With the exception of the biggest of games (like last year's extravaganza against BYU), this is a pretty typical attendance figure for the June Jones era. Which means PPV didn't even make a dent in the gate. Which means all that cash is bonus money.
But let's take another look at the numbers. With more than 12,000 personal PPV sales, let's say that an average of four people watched in each house (a ridiculously low estimate). This means there are at least -- and likely far more than this -- 48,000 more people who want to watch the game, but for whatever reason won't attend in person.
That UH is reaching this demographic (and its wallets) is an unqualified success. But the fact that there is a stadium full of fans who want to watch the game but aren't willing to fill the stadium raises concerns.

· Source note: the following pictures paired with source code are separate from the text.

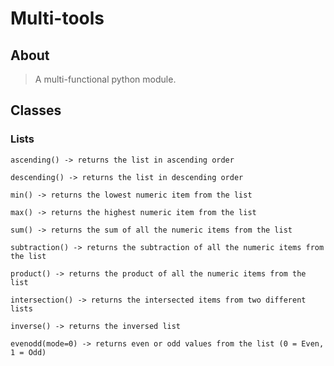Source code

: # Multi-tools

## About
> A multi-functional python module.

## Classes

### Lists
`ascending() -> returns the list in ascending order`

`descending() -> returns the list in descending order`

`min() -> returns the lowest numeric item from the list`

`max() -> returns the highest numeric item from the list`

`sum() -> returns the sum of all the numeric items from the list`

`subtraction() -> returns the subtraction of all the numeric items from the list`

`product() -> returns the product of all the numeric items from the list`

`intersection() -> returns the intersected items from two different lists`

`inverse() -> returns the inversed list`

`evenodd(mode=0) -> returns even or odd values from the list (0 = Even, 1 = Odd)`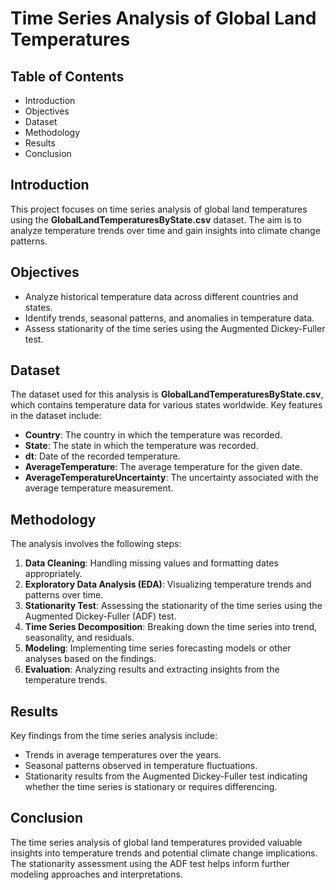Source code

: # Time Series Analysis of Global Land Temperatures

## Table of Contents
- Introduction
- Objectives
- Dataset
- Methodology
- Results
- Conclusion

## Introduction
This project focuses on time series analysis of global land temperatures using the **GlobalLandTemperaturesByState.csv** dataset. The aim is to analyze temperature trends over time and gain insights into climate change patterns.

## Objectives
- Analyze historical temperature data across different countries and states.
- Identify trends, seasonal patterns, and anomalies in temperature data.
- Assess stationarity of the time series using the Augmented Dickey-Fuller test.

## Dataset
The dataset used for this analysis is **GlobalLandTemperaturesByState.csv**, which contains temperature data for various states worldwide. Key features in the dataset include:
- **Country**: The country in which the temperature was recorded.
- **State**: The state in which the temperature was recorded.
- **dt**: Date of the recorded temperature.
- **AverageTemperature**: The average temperature for the given date.
- **AverageTemperatureUncertainty**: The uncertainty associated with the average temperature measurement.

## Methodology
The analysis involves the following steps:
1. **Data Cleaning**: Handling missing values and formatting dates appropriately.
2. **Exploratory Data Analysis (EDA)**: Visualizing temperature trends and patterns over time.
3. **Stationarity Test**: Assessing the stationarity of the time series using the Augmented Dickey-Fuller (ADF) test.
4. **Time Series Decomposition**: Breaking down the time series into trend, seasonality, and residuals.
5. **Modeling**: Implementing time series forecasting models or other analyses based on the findings.
6. **Evaluation**: Analyzing results and extracting insights from the temperature trends.

## Results
Key findings from the time series analysis include:
- Trends in average temperatures over the years.
- Seasonal patterns observed in temperature fluctuations.
- Stationarity results from the Augmented Dickey-Fuller test indicating whether the time series is stationary or requires differencing.

## Conclusion
The time series analysis of global land temperatures provided valuable insights into temperature trends and potential climate change implications. The stationarity assessment using the ADF test helps inform further modeling approaches and interpretations.

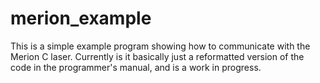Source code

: # merion_example

This is a simple example program showing how to communicate with the Merion C laser. Currently is it basically just a reformatted version of the code in the programmer's manual, and is a work in progress.
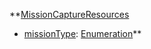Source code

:**[MissionCaptureResources](MissionCaptureResources.md)
  * [missionType](missionType.md): [Enumeration](Enumeration.md)**
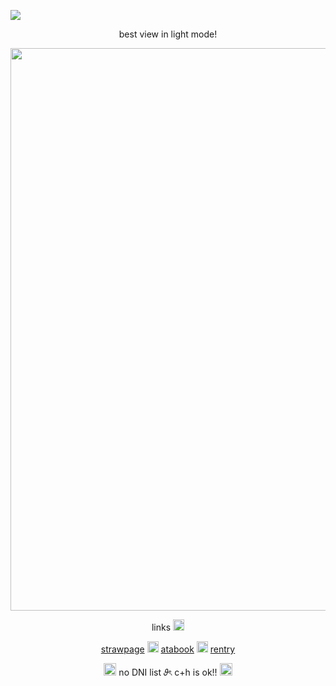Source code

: 
![](https://komarev.com/ghpvc/?username=mirage-tempo&color=ffc87c&label=𝜗ৎ)
<p align="center">
best view in light mode!
<p align="center">
    <img width="900" src="https://i.pinimg.com/736x/0e/dc/65/0edc6526c6af61fd7379ef6dbea521e3.jpg">
</p>

<p align="center">
links  <img width="18" src="https://media.tenor.com/3sptHcQIw7oAAAAm/bubbles.webp">

<p align="center">
  <a href=https://everlasting-as-the-moon.straw.page>strawpage</a> <img width="18" src="https://cdn.discordapp.com/emojis/1163382079195709440.webp"> <a href=https://nazumi.atabook.org/>atabook</a> <img width="18" src="https://cdn.discordapp.com/emojis/1163382079195709440.webp"> <a href=https://rentry.co/nazumi1>rentry</a>


<p align="center">
<img width="20" src="https://cdn.discordapp.com/emojis/1120111807680487455.webp"> no DNI list 𝜗ৎ c+h is ok!! <img width="20" src="https://wilardo.crd.co/assets/images/gallery02/cf6b7263_original.gif?v=d0e71742">
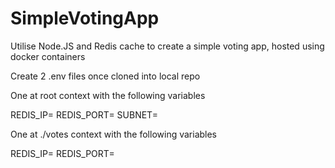 # SimpleVotingApp
Utilise Node.JS and Redis cache to create a simple voting app, hosted using docker containers 

Create 2 .env files once cloned into local repo

One at root context with the following variables

REDIS_IP=<YOUR REDIS IP ADDRESS>
REDIS_PORT=<YOUR REDIS PORT>
SUBNET=<DESIRED SUBNET FOR DOCKER USER DEFINED BRIDGE NETWORK>

One at ./votes context with the following variables

REDIS_IP=<YOUR REDIS IP ADDRESS>
REDIS_PORT=<YOUR REDIS PORT>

The money is nice, but UH also needs to find out how it can get these people in the house.
Pay-per-view will really make a difference if it can make its viewers wish they were there.
You think these guys aren't scholar-athletes? When UH offensive lineman Uriah Moenoa was describing Timmy Chang's new leadership style after Saturday's game, he busted out this one:
"I'm thinking about Napoleon when I heard that," Moenoa said.
Napoleon! Where did Napoleon come from?
"'Cause I just did a research paper on Napoleon," Moenoa said.
Now this is the true college experience. Let it now be said that college football brings the classroom to life.
I would listen to Jim Leahey read the dictionary.
In fact, the more I think about it, that really isn't a bad idea. It might even be more entertaining than sports. Just imagine:
"Reciprocity -- a reciprocal relationship, an interchange of favors, especially the exchange of trading rights between nations. You will recall that it was King Kalakaua who signed the reciprocity treaty with the United States, which allowed Hawaii to import and sell sugar without tariffs, in order to help the sugar trade prosper in old Hawaii." I would watch this show.
Watching Hawaii's defense almost make great play after great play Saturday night (June Jones estimated that Eastern Illinois quarterback Tony Romo escaped sure sacks eight or nine times) shows you just how good Travis Laboy is. (It also shows you that if you're that good, missing a practice is forgivable -- missing a game is not.)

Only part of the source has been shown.